Green energy is widely touted as a panacea to the current energy crisis. If the world can transition away from fossil fuels, proponents argue, then we can avert climate catastrophe.
A growing number of people, however, are questioning this hypothesis, including in the environmental community itself. While it is true that wind and solar slash carbon output, there’s no guarantee that they will be good for the environment. The reverse may actually be true.
The Difference Between Renewable Energy And Sustainable Energy
People use the terms “renewable energy” and “sustainable energy” interchangeably, but they refer to different things.
Renewable energy is any source of energy that doesn’t deplete the resources of the natural world. So, for instance, wind is renewable because it will never run out for as long as the sun shines. The same applies to solar.
Fossil fuels are not renewable because there’s a finite quantity of them in the ground. Eventually – probably within the next couple of hundred years – they’ll run out, and we’ll have to find other ways of powering our civilization.
Sustainable energy, by contrast, is an energy production system that lives in harmony with the natural environment. It is easy to imagine renewable energy that is not sustainable. So, for instance, a manufacturer could make solar panels that contain toxins that destroy the natural environment. When the units come to the end of their life, they leak harmful chemicals into the ground, harming ecosystems.

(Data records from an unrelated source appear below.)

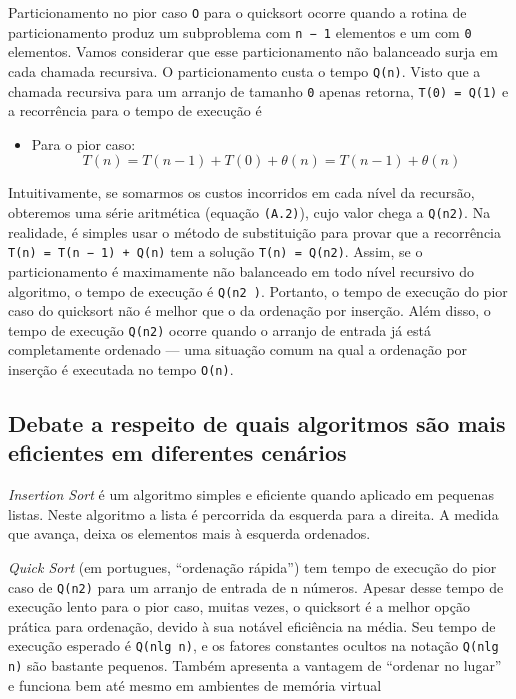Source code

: \documentclass{article}
\begin{document}
Particionamento no pior caso \texttt{O} para o quicksort ocorre quando a rotina de particionamento produz um subproblema com \texttt{n − 1} elementos e um com \texttt{0} elementos. Vamos considerar que esse particionamento não balanceado surja em cada chamada recursiva. O particionamento custa o tempo \texttt{Q(n)}. Visto que a chamada recursiva para um arranjo de tamanho \texttt{0} apenas retorna, \texttt{T(0) = Q(1)} e a recorrência para o tempo de execução é
\begin{itemize}
  \item{Para o pior caso:}
    \begin{equation}
      T(n) = T(n-1) + T(0) + \theta (n) = T(n-1) + \theta (n)
    \end{equation}
\end{itemize}
Intuitivamente, se somarmos os custos incorridos em cada nível da recursão, obteremos uma série aritmética (equação \texttt{(A.2)}), cujo valor chega a \texttt{Q(n2)}. Na realidade, é simples usar o método de substituição para provar que a recorrência \texttt{T(n) = T(n − 1) + Q(n)} tem a solução \texttt{T(n) = Q(n2)}.  Assim, se o particionamento é maximamente não balanceado em todo nível recursivo do algoritmo, o tempo de execução é \texttt{Q(n2 )}. Portanto, o tempo de execução do pior caso do quicksort não é melhor que o da ordenação por inserção. Além disso, o tempo de execução \texttt{Q(n2)} ocorre quando o arranjo de entrada já está completamente ordenado — uma situação comum na qual a ordenação por inserção é executada no tempo \texttt{O(n)}.

\subsection{Debate a respeito de quais algoritmos são mais eficientes em diferentes cenários}
\textit{Insertion Sort} é um algoritmo simples e eficiente quando aplicado em pequenas listas. Neste algoritmo a lista é percorrida da esquerda para a direita. A medida que avança, deixa os elementos mais à esquerda ordenados.

\textit{Quick Sort} (em portugues, ``ordenação rápida'') tem tempo de execução do pior caso de \texttt{Q(n2)} para um arranjo de entrada de n números. Apesar desse tempo de execução lento para o pior caso, muitas vezes, o quicksort é a melhor opção prática para ordenação, devido à sua notável eficiência na média. Seu tempo de execução esperado é \texttt{Q(nlg n)}, e os fatores constantes ocultos na notação \texttt{Q(nlg n)} são bastante pequenos. Também apresenta a vantagem de ``ordenar no lugar'' e funciona bem até mesmo em ambientes de memória virtual
\end{document}
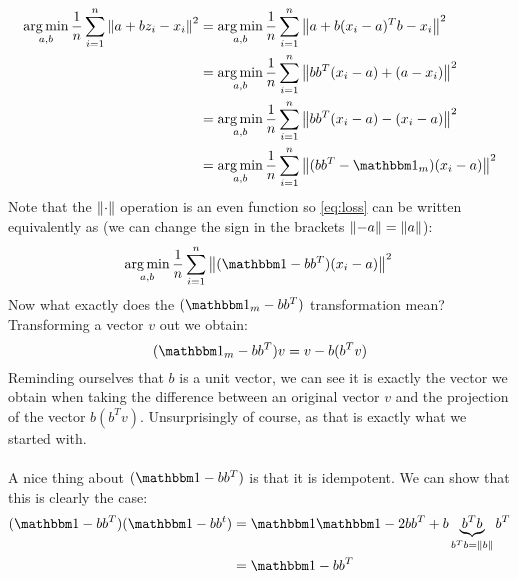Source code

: \begin{equation}
\label{eq:loss}
\begin{split}
\argmin_{a, b}\frac{1}{n}\sum_{i=1}^{n}\norm{a + bz_i - x_i}^2 &=
\argmin_{a, b}\frac{1}{n}\sum_{i=1}^{n}\norm{a + b(x_i - a)^Tb - x_i}^2
\\
&= \argmin_{a, b}\frac{1}{n}\sum_{i=1}^{n}
		\norm{bb^T(x_i - a) + (a - x_i)}^2 \\
&= \argmin_{a, b}\frac{1}{n}\sum_{i=1}^{n}
		\norm{bb^T(x_i - a) - (x_i - a)}^2 \\
&= \argmin_{a, b}\frac{1}{n}\sum_{i=1}^{n}
		\norm{(bb^T - \ID_{m})(x_i - a)}^2 \\
\end{split}
\end{equation}
Note that the $\left\lVert\cdot\right\rVert$ operation is an even 
function so \ref{eq:loss} can be written equivalently
as (we can change the sign in the brackets 
$\left\lVert-a\right\rVert = \left\lVert a\right\rVert$):
\begin{equation}
\argmin_{a, b}\frac{1}{n}\sum_{i=1}^{n}\norm{(\ID - bb^T)(x_i - a)}^2 \\
\end{equation}
Now what exactly does the $(\ID_m - bb^T)$ transformation mean?
Transforming a vector $v$ out we obtain:
\begin{equation}
(\ID_m - bb^T)v = v - b(b^Tv)
\end{equation}
Reminding ourselves that $b$ is a unit vector, we can see it
is exactly the vector we obtain when taking the difference
between an original vector $v$ and the projection of the vector
$b(b^Tv)$. Unsurprisingly of course, as that is exactly what we 
started with.
\\\\
A nice thing about $(\ID - bb^T)$ is that it is idempotent.
We can show that this is clearly the case:
\begin{equation}
\label{eq:idempot}
\begin{split}
	(\ID -bb^T)(\ID - bb^t) &= \ID\ID - 2bb^T 
			+ b\underbrace{b^Tb}_{b^Tb = \norm{b}}b^T\\
&= \ID - bb^T\\
\end{split}
\end{equation}\\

Forms Of Sustainable Energy
Naturally, you might wonder whether there are any genuinely sustainable forms of renewable energy. When you think about it deeply, it is difficult to imagine any source of energy, other than food, that exists in equilibrium with the planet. All human interventions have an impact on some level.
Sustainable energy solutions, therefore, are considerably more challenging to achieve than renewable ones. The threshold of success is much higher.
For those trying to find the best electricity rate, this can be a challenge. If you’re somebody who wants to go green, you have to be very selective about the tariffs that you choose. While some might meet renewable criteria, they may not be doing so in a sustainable way. What we care about most is the long-term future of the planet, not the technology underlying energy production. That is just a means to an end.
So are there any genuinely sustainable forms of energy production out there?
The answer is that right now; there are very few technologies available that would meet the criteria. But in the future, that could all change.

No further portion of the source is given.